(Pictures paired with source code)
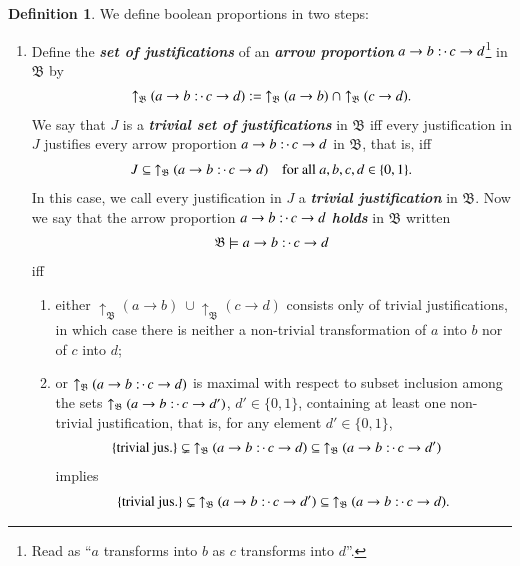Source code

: \documentclass[11pt]{amsart}
\theoremstyle{definition} %
\newtheorem{definition}[theorem]{Definition}
\newcommand{\righttherefore}{:\joinrel\cdot\,}
\begin{document}
\begin{definition} We define boolean proportions in two steps:
\begin{enumerate}
	\item Define the \textit{\textbf{set of justifications}} of an \textit{\textbf{arrow proportion}} $a\to b\righttherefore c\to d$\footnote{Read as ``$a$ transforms into $b$ as $c$ transforms into $d$''.} in $\mathfrak B$ by
	\begin{align*} 
		\uparrow_\mathfrak B(a\to b\righttherefore c\to d):=\ \uparrow_\mathfrak B(a\to b)\ \cap \uparrow_\mathfrak B(c\to d).
	\end{align*} We say that $J$ is a \textit{\textbf{trivial set of justifications}} in $\mathfrak B$ iff every justification in $J$ justifies every arrow proportion $a\to b\righttherefore c\to d$ in $\mathfrak B$, that is, iff
	\begin{align*} 
		J\subseteq\ \uparrow_\mathfrak B(a\to b\righttherefore c\to d)\quad\text{for all $a,b,c,d\in\{0,1\}$.}
	\end{align*} In this case, we call every justification in $J$ a \textit{\textbf{trivial justification}} in $\mathfrak B$. Now we say that the arrow proportion $a\to b\righttherefore c\to d$ \textit{\textbf{holds}} in $\mathfrak B$ written
	\begin{align*} 
		\mathfrak B \models a\to b\righttherefore c\to d
	\end{align*} iff
	\begin{enumerate}
		\item either $\uparrow_\mathfrak B(a\to b)\ \cup \uparrow_\mathfrak B(c\to d)$ consists only of trivial justifications, in which case there is neither a non-trivial transformation of $a$ into $b$ nor of $c$ into $d$;
		\item or $\uparrow_\mathfrak B(a\to b\righttherefore c\to d)$ is maximal with respect to subset inclusion among the sets $\uparrow_\mathfrak B(a\to b\righttherefore c\to d')$, $d'\in\{0,1\}$, containing at least one non-trivial justification, that is, for any element $d'\in \{0,1\}$,
		\begin{align*} 
			\{\text{trivial jus.}\}\subsetneq\ \uparrow_\mathfrak B(a\to b\righttherefore c\to d)&\subseteq\ \uparrow_\mathfrak B(a\to b\righttherefore c\to d')
		\end{align*} implies
		\begin{align*} 
			\{\text{trivial jus.}\}\subsetneq\ \uparrow_\mathfrak B(a\to b\righttherefore c\to d')\subseteq\ \uparrow_\mathfrak B(a\to b\righttherefore c\to d).
		\end{align*}
	\end{enumerate}


\end{enumerate}
\end{definition}
\end{document}
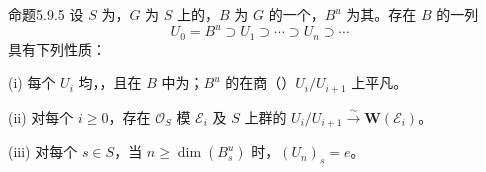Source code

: \begin{SGAresult}{命题}{5.9.5}
设 $S$ 为，$G$ 为 $S$ 上的，$B$ 为 $G$ 的一个，$B^u$ 为其。存在 $B$ 的一列
\[U_0=B^u\supset U_1\supset\cdots\supset U_n\supset\cdots\]
具有下列性质：

(i) 每个 $U_i$ 均，，且在 $B$ 中为；$B^u$ 的在商（）$U_i/U_{i+1}$ 上平凡。

(ii) 对每个 $i\ge0$，存在 $\mathcal O_S$ 模 $\mathcal E_i$ 及 $S$ 上群的 $U_i/U_{i+1}\xrightarrow\sim\mathbf W(\mathcal E_i)$。

(iii) 对每个 $s\in S$，当 $n\ge\dim(B_s^u)$ 时，$(U_n)_s=e$。
\end{SGAresult}
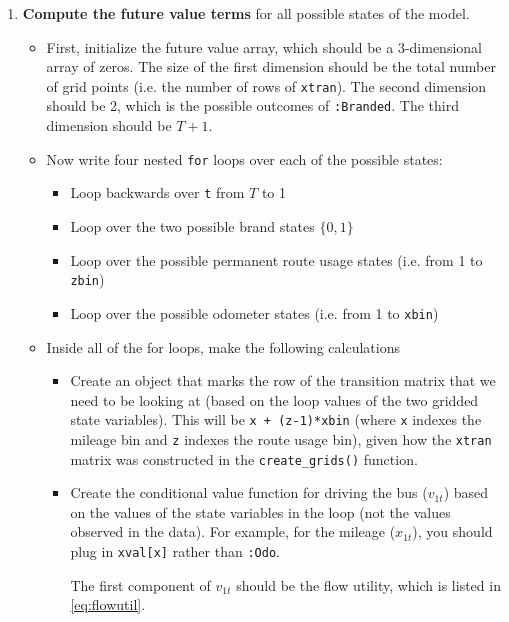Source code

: \documentclass[12pt,english]{article}
\begin{document}
\begin{enumerate}
\begin{enumerate}
        \item \textbf{Compute the future value terms} for all possible states of the model. 
        \begin{itemize}
            \item First, initialize the future value array, which should be a 3-dimensional array of zeros. The size of the first dimension should be the total number of grid points (i.e. the number of rows of \texttt{xtran}). The second dimension should be 2, which is the possible outcomes of \texttt{:Branded}. The third dimension should be $T+1$.
            \item Now write four nested \texttt{for} loops over each of the possible states:
            \begin{itemize}
                \item Loop backwards over \texttt{t} from $T$ to 1
                \item Loop over the two possible brand states $\{0,1\}$
                \item Loop over the possible permanent route usage states (i.e. from 1 to \texttt{zbin})
                \item Loop over the possible odometer states (i.e. from 1 to \texttt{xbin})
            \end{itemize}
            \item Inside all of the for loops, make the following calculations
            \begin{itemize}
                \item Create an object that marks the row of the transition matrix that we need to be looking at (based on the loop values of the two gridded state variables). This will be \texttt{x + (z-1)*xbin} (where \texttt{x} indexes the mileage bin and \texttt{z} indexes the route usage bin), given how the \texttt{xtran} matrix was constructed in the \texttt{create\_grids()} function.
                \item Create the conditional value function for driving the bus ($v_{1t}$) based on the values of the state variables in the loop (not the values observed in the data). For example, for the mileage ($x_{1t}$), you should plug in \texttt{xval[x]} rather than \texttt{:Odo}.
                
                \medskip
                
                The first component of $v_{1t}$ should be the flow utility, which is listed in \eqref{eq:flowutil}.
                

\end{itemize}
\end{itemize}
\end{enumerate}
\end{enumerate}
\end{document}
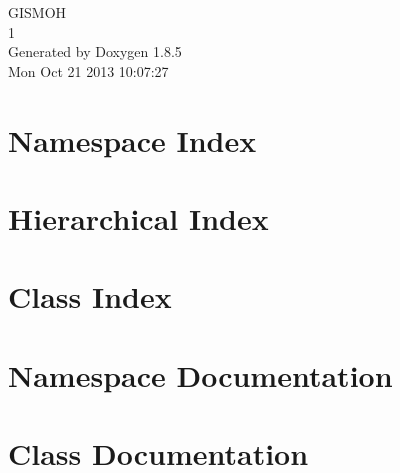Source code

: \documentclass[twoside]{book}
\newcommand{\clearemptydoublepage}{%
  \newpage{\pagestyle{empty}\cleardoublepage}%
}
\begin{document}
\hypersetup{pageanchor=false}
\begin{titlepage}
\vspace*{7cm}
\begin{center}%
{\Large G\-I\-S\-M\-O\-H \\[1ex]\large 1 }\\
\vspace*{1cm}
{\large Generated by Doxygen 1.8.5}\\
\vspace*{0.5cm}
{\small Mon Oct 21 2013 10:07:27}\\
\end{center}
\end{titlepage}
\clearemptydoublepage
\tableofcontents
\clearemptydoublepage
{}
\hypersetup{pageanchor=true}

\chapter{Namespace Index}

\chapter{Hierarchical Index}

\chapter{Class Index}

\chapter{Namespace Documentation}




\chapter{Class Documentation}




















\newpage
{}
{}
\printindex
\end{document}
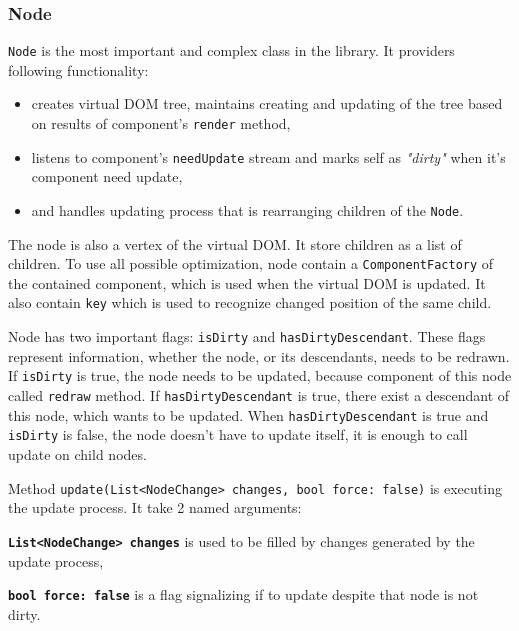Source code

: \documentclass[oneside, 12pt]{book}
\begin{document}
    \subsubsection{Node}\label{subsubsec:our-architecture-core-node}
      \texttt{Node} is the most important and complex class in the library.
      It providers following functionality:
			\begin{itemize}
				\item creates virtual DOM tree, maintains creating and updating of the tree based on results of component's \texttt{render} method, 
				\item listens to component's \texttt{needUpdate} stream and marks self as \textit{"dirty"} when it's component need update,
				\item and handles updating process that is rearranging children of the \texttt{Node}.
			\end{itemize}

			The node is also a vertex of the virtual DOM. 
			It store children as a list of children. 
			To use all possible optimization, node contain a \texttt{ComponentFactory} of the contained component, which is used when the virtual DOM is updated.
			It also contain \texttt{key} which is used to recognize changed position of the same child.

      Node has two important flags: \texttt{isDirty} and \texttt{hasDirtyDescendant}. 
      These flags represent information, whether the node, or its descendants, needs to be redrawn.
      If \texttt{isDirty} is true, the node needs to be updated, 
      because component of this node called \texttt{redraw} method.
      If \texttt{hasDirtyDescendant} is true,  
      there exist a descendant of this node, which wants to be updated.
      When \texttt{hasDirtyDescendant} is true and \texttt{isDirty} is false, 
      the node doesn't have to update itself, it is enough to call update on child nodes.

			Method \texttt{update({List<NodeChange> changes, bool force: false})} is executing the update process. 
			It take 2 named arguments:
			\begin{description}
				\item{\textbf{\texttt{List<NodeChange> changes}}} is used to be filled by changes generated by the update process,
				\item{\textbf{\texttt{bool force: false}}} is a flag signalizing if to update despite that node is not dirty.
			\end{description}
\end{document}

*EXERCISE REQUIREMENTS:*
Scan the data above for the word "children", then copy every line that holds it.

*SOLUTION TO THE EXERCISE:*
				\item and handles updating process that is rearranging children of the \texttt{Node}.
			It store children as a list of children. 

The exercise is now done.